Stem cell discovery could lead to stroke treatment
Disabling strokes could one day be treated by replacing damaged brain tissue with stem cells, scientists have shown.
Researchers used a new technique to insert therapeutic stem cells into the brains of rats with pinpoint accuracy.
Once implanted, the cells began to form new brain tissue and nerve connections.
The work is at an early stage and does not yet prove that stroke symptoms such as paralysis can be reversed.
But it demonstrates that lost brain tissue can be replaced with stem cells targeted at sites of damage.
Stem cells are immature cells with the ability to take on any of a number of specialist roles.
In previous animal experiments, stem cells implanted into the brain have tended to migrate to surrounding healthy tissue rather than fill up the hole left by a stroke.
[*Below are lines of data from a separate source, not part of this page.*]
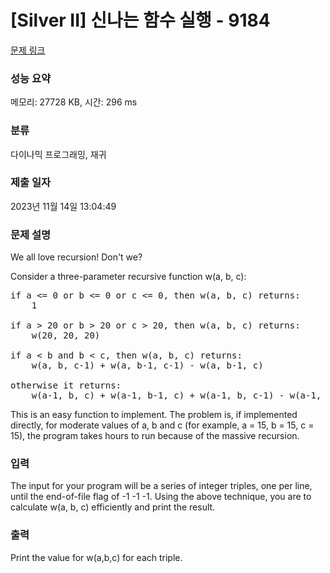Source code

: # [Silver II] 신나는 함수 실행 - 9184 

[문제 링크](https://www.acmicpc.net/problem/9184) 

### 성능 요약

메모리: 27728 KB, 시간: 296 ms

### 분류

다이나믹 프로그래밍, 재귀

### 제출 일자

2023년 11월 14일 13:04:49

### 문제 설명

<p>We all love recursion! Don't we?</p>

<p>Consider a three-parameter recursive function w(a, b, c):</p>

<pre>if a <= 0 or b <= 0 or c <= 0, then w(a, b, c) returns:
    1

if a > 20 or b > 20 or c > 20, then w(a, b, c) returns:
    w(20, 20, 20)

if a < b and b < c, then w(a, b, c) returns:
    w(a, b, c-1) + w(a, b-1, c-1) - w(a, b-1, c)

otherwise it returns:
    w(a-1, b, c) + w(a-1, b-1, c) + w(a-1, b, c-1) - w(a-1, b-1, c-1)
</pre>

<p>This is an easy function to implement. The problem is, if implemented directly, for moderate values of a, b and c (for example, a = 15, b = 15, c = 15), the program takes hours to run because of the massive recursion.</p>

### 입력 

 <p>The input for your program will be a series of integer triples, one per line, until the end-of-file flag of -1 -1 -1. Using the above technique, you are to calculate w(a, b, c) efficiently and print the result. </p>

### 출력 

 <p>Print the value for w(a,b,c) for each triple.</p>

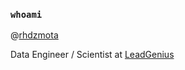 ### `whoami`

@[rhdzmota]

Data Engineer / Scientist at [LeadGenius]

[rhdzmota]: https://twitter.com/rhdzmota
[LeadGenius]: http://leadgenius.com
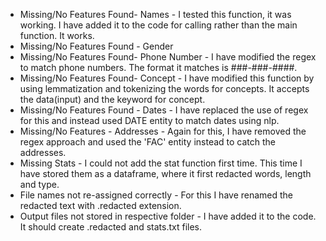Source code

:* Missing/No Features Found- Names - I tested this function, it was working. I have added it to the code for calling rather than the main function. It works.
* Missing/No Features Found - Gender
* Missing/No Features Found- Phone Number - I have modified the regex to match phone numbers. The format it matches is ###-###-####.
* Missing/No Features  Found- Concept - I have modified this function by using lemmatization and tokenizing the words for concepts. It accepts the data(input) and the keyword for concept.
* Missing/No Features Found - Dates - I have replaced the use of regex for this and instead used DATE entity to match dates using nlp.
* Missing/No Features - Addresses - Again for this, I have removed the regex approach and used the 'FAC' entity instead to catch the addresses.
* Missing Stats - I could not add the stat function first time. This time I have stored them as a dataframe, where it first redacted words, length and type.
* File names not re-assigned correctly - For this I have renamed the redacted text with .redacted extension.
* Output files not stored in respective folder - I have added it to the code. It should create .redacted and stats.txt files.
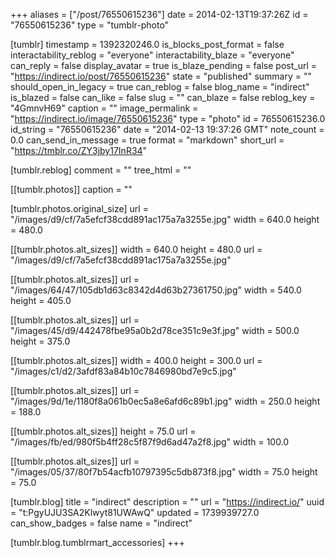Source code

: +++
aliases = ["/post/76550615236"]
date = 2014-02-13T19:37:26Z
id = "76550615236"
type = "tumblr-photo"

[tumblr]
timestamp = 1392320246.0
is_blocks_post_format = false
interactability_reblog = "everyone"
interactability_blaze = "everyone"
can_reply = false
display_avatar = true
is_blaze_pending = false
post_url = "https://indirect.io/post/76550615236"
state = "published"
summary = ""
should_open_in_legacy = true
can_reblog = false
blog_name = "indirect"
is_blazed = false
can_like = false
slug = ""
can_blaze = false
reblog_key = "4GmnvH69"
caption = ""
image_permalink = "https://indirect.io/image/76550615236"
type = "photo"
id = 76550615236.0
id_string = "76550615236"
date = "2014-02-13 19:37:26 GMT"
note_count = 0.0
can_send_in_message = true
format = "markdown"
short_url = "https://tmblr.co/ZY3jby17InR34"

[tumblr.reblog]
comment = ""
tree_html = ""

[[tumblr.photos]]
caption = ""

[tumblr.photos.original_size]
url = "/images/d9/cf/7a5efcf38cdd891ac175a7a3255e.jpg"
width = 640.0
height = 480.0

[[tumblr.photos.alt_sizes]]
width = 640.0
height = 480.0
url = "/images/d9/cf/7a5efcf38cdd891ac175a7a3255e.jpg"

[[tumblr.photos.alt_sizes]]
url = "/images/64/47/105db1d63c8342d4d63b27361750.jpg"
width = 540.0
height = 405.0

[[tumblr.photos.alt_sizes]]
url = "/images/45/d9/442478fbe95a0b2d78ce351c9e3f.jpg"
width = 500.0
height = 375.0

[[tumblr.photos.alt_sizes]]
width = 400.0
height = 300.0
url = "/images/c1/d2/3afdf83a84b10c7846980bd7e9c5.jpg"

[[tumblr.photos.alt_sizes]]
url = "/images/9d/1e/1180f8a061b0ec5a8e6afd6c89b1.jpg"
width = 250.0
height = 188.0

[[tumblr.photos.alt_sizes]]
height = 75.0
url = "/images/fb/ed/980f5b4ff28c5f87f9d6ad47a2f8.jpg"
width = 100.0

[[tumblr.photos.alt_sizes]]
url = "/images/05/37/80f7b54acfb10797395c5db873f8.jpg"
width = 75.0
height = 75.0

[tumblr.blog]
title = "indirect"
description = ""
url = "https://indirect.io/"
uuid = "t:PgyUJU3SA2Klwyt81UWAwQ"
updated = 1739939727.0
can_show_badges = false
name = "indirect"

[tumblr.blog.tumblrmart_accessories]
+++
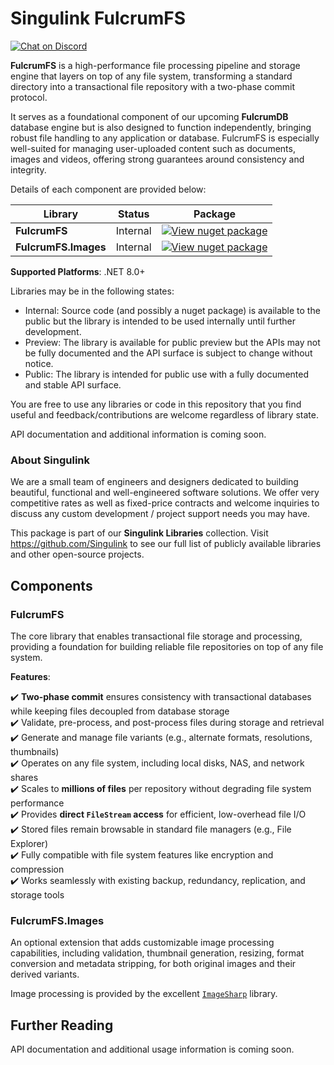 # Singulink FulcrumFS

[![Chat on Discord](https://img.shields.io/discord/906246067773923490)](https://discord.gg/EkQhJFsBu6)

**FulcrumFS** is a high-performance file processing pipeline and storage engine that layers on top of any file system, transforming a standard directory into a transactional file repository with a two-phase commit protocol.

It serves as a foundational component of our upcoming **FulcrumDB** database engine but is also designed to function independently, bringing robust file handling to any application or database. FulcrumFS is especially well-suited for managing user-uploaded content such as documents, images and videos, offering strong guarantees around consistency and integrity.

Details of each component are provided below:

| Library | Status | Package |
| --- | --- | --- |
| **FulcrumFS** | Internal | [![View nuget package](https://img.shields.io/nuget/v/Singulink.FulcrumFS.svg)](https://www.nuget.org/packages/Singulink.FulcrumFS/) |
| **FulcrumFS.Images** | Internal | [![View nuget package](https://img.shields.io/nuget/v/Singulink.FulcrumFS.Images.svg)](https://www.nuget.org/packages/Singulink.FulcrumFS.Images/) |

**Supported Platforms**: .NET 8.0+

Libraries may be in the following states:
- Internal: Source code (and possibly a nuget package) is available to the public but the library is intended to be used internally until further development.
- Preview: The library is available for public preview but the APIs may not be fully documented and the API surface is subject to change without notice.
- Public: The library is intended for public use with a fully documented and stable API surface.

You are free to use any libraries or code in this repository that you find useful and feedback/contributions are welcome regardless of library state.

API documentation and additional information is coming soon.

### About Singulink

We are a small team of engineers and designers dedicated to building beautiful, functional and well-engineered software solutions. We offer very competitive rates as well as fixed-price contracts and welcome inquiries to discuss any custom development / project support needs you may have.

This package is part of our **Singulink Libraries** collection. Visit https://github.com/Singulink to see our full list of publicly available libraries and other open-source projects.

## Components

### FulcrumFS

The core library that enables transactional file storage and processing, providing a foundation for building reliable file repositories on top of any file system.

**Features**:

✔️ **Two-phase commit** ensures consistency with transactional databases while keeping files decoupled from database storage  
✔️ Validate, pre-process, and post-process files during storage and retrieval  
✔️ Generate and manage file variants (e.g., alternate formats, resolutions, thumbnails)  
✔️ Operates on any file system, including local disks, NAS, and network shares  
✔️ Scales to **millions of files** per repository without degrading file system performance  
✔️ Provides **direct `FileStream` access** for efficient, low-overhead file I/O  
✔️ Stored files remain browsable in standard file managers (e.g., File Explorer)  
✔️ Fully compatible with file system features like encryption and compression  
✔️ Works seamlessly with existing backup, redundancy, replication, and storage tools  

### FulcrumFS.Images

An optional extension that adds customizable image processing capabilities, including validation, thumbnail generation, resizing, format conversion and metadata stripping, for both original images and their derived variants.

Image processing is provided by the excellent [`ImageSharp`](https://github.com/SixLabors/ImageSharp) library.

## Further Reading

API documentation and additional usage information is coming soon.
Scientists from King’s College London and the University of Nottingham overcame the problem by loading the cells onto biodegradable particles.
These were then injected through a fine needle to the precise site of damage, located using a magnetic resonance imaging (MRI) scanner.
Once implanted, the particles disappeared, leaving gaps for the growth of new tissue and nourishing blood vessels.
The cells, derived from stem cells taken from mouse embryos, had already progressed some of the way to becoming neurons.
They were attached to particles made from a biodegradable plastic-like polymer called PLGA.
Dr Mike Modo, leading the King’s College team from the university’s Institute of Psychiatry, said: “The stem cell-loaded PLGA particles can be injected through a very fine needle and then adopt the precise shape of the cavity. In this process the cells fill the cavity and can make connections with other cells, which helps to establish the tissue.
“Over a few days we can see cells migrating along the scaffold particles and forming a primitive brain tissue that interacts with the host brain. Gradually the particles biodegrade, leaving more gaps and conduits for tissue, fibres and blood vessels to move into.”
Colleague Kevin Shakesheff, Professor of Advanced Drug Delivery and Tissue Engineering at the University of Nottingham, said: “This was a great collaborative project with the Kings College team and hopefully this technology will be taken to the clinical setting soon. Repairing damaged brain tissue is one of the ultimate challenges in medicine and science. It is great that we are now one step closer to achieving that goal.”